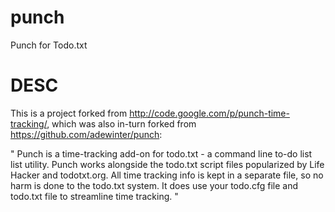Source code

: punch
=====

Punch for Todo.txt

DESC
====
This is a project forked from http://code.google.com/p/punch-time-tracking/, which was also in-turn forked from https://github.com/adewinter/punch:


 " Punch is a time-tracking add-on for todo.txt - a command line to-do list list utility. Punch works alongside the todo.txt script files popularized by Life Hacker and todotxt.org. All time tracking info is kept in a separate file, so no harm is done to the todo.txt system. It does use your todo.cfg file and todo.txt file to streamline time tracking. "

What the task asks | Copy out all the data exactly, skipping the pictures.

Answer box |
Source code

: punch
=====

Punch for Todo.txt

DESC
====
This is a project forked from http://code.google.com/p/punch-time-tracking/, which was also in-turn forked from https://github.com/adewinter/punch:


 " Punch is a time-tracking add-on for todo.txt - a command line to-do list list utility. Punch works alongside the todo.txt script files popularized by Life Hacker and todotxt.org. All time tracking info is kept in a separate file, so no harm is done to the todo.txt system. It does use your todo.cfg file and todo.txt file to streamline time tracking. "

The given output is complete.